EXERCISE OBJECTIVE: Search the data below for the string "Eggs" and copy all lines where it shows up.

====================

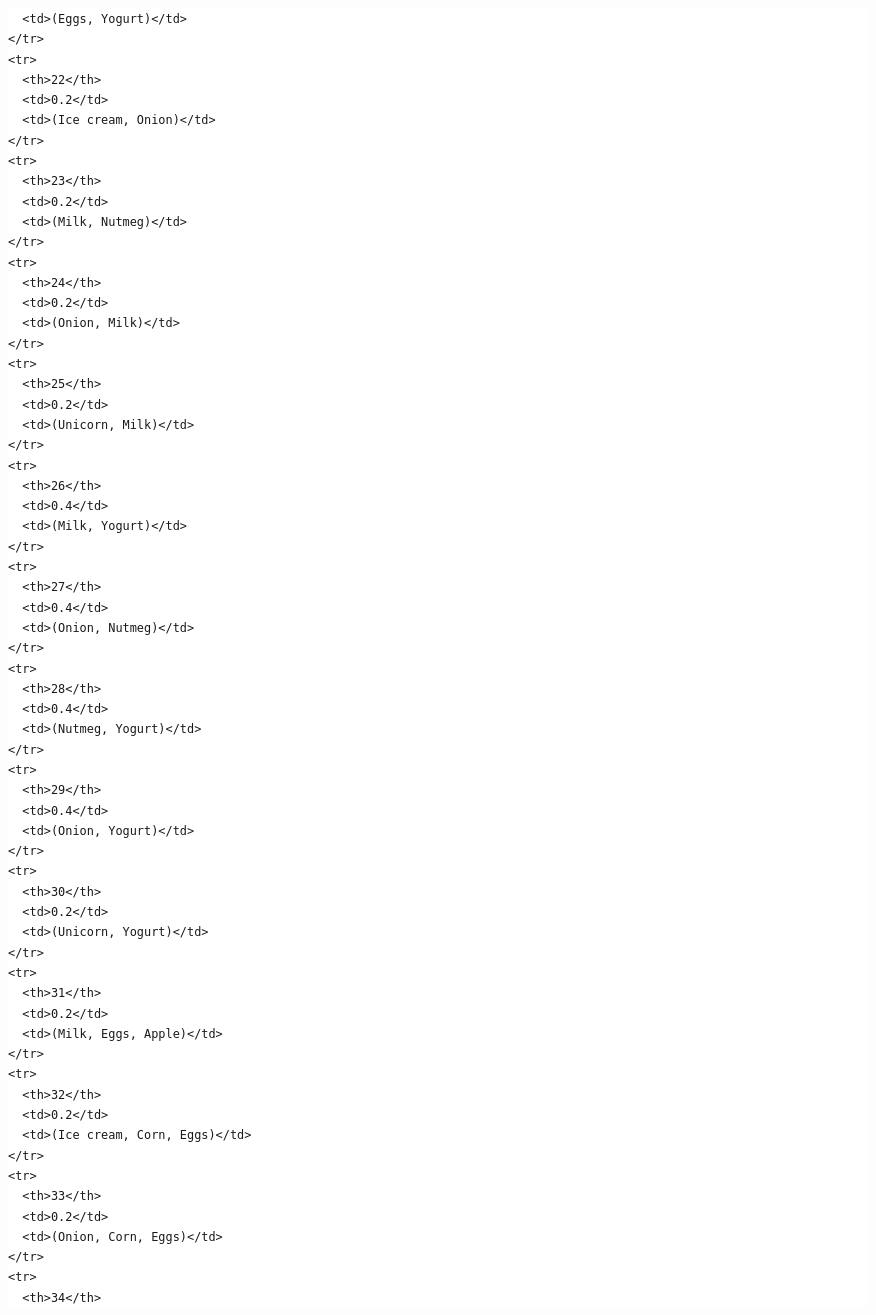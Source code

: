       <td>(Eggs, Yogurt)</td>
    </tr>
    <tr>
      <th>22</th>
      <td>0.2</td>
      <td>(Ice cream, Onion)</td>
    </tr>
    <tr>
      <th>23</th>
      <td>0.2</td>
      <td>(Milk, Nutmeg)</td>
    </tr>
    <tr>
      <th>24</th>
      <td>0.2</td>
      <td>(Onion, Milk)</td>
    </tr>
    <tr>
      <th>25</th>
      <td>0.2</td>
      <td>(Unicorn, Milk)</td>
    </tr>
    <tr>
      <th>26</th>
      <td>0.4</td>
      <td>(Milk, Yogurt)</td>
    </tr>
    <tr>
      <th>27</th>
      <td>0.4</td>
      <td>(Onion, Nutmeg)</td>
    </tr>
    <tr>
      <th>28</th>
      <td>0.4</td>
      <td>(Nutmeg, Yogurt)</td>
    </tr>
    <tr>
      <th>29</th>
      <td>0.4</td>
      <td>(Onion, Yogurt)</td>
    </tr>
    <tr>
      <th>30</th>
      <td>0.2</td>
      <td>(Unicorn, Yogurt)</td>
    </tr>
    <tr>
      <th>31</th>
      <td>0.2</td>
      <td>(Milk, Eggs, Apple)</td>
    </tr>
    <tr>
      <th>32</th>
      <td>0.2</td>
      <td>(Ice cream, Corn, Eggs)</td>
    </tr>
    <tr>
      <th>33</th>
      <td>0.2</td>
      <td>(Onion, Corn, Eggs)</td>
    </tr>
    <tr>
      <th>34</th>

====================

ANSWER SECTION:
:       <td>(Eggs, Yogurt)</td>
      <td>(Milk, Eggs, Apple)</td>
      <td>(Ice cream, Corn, Eggs)</td>
      <td>(Onion, Corn, Eggs)</td>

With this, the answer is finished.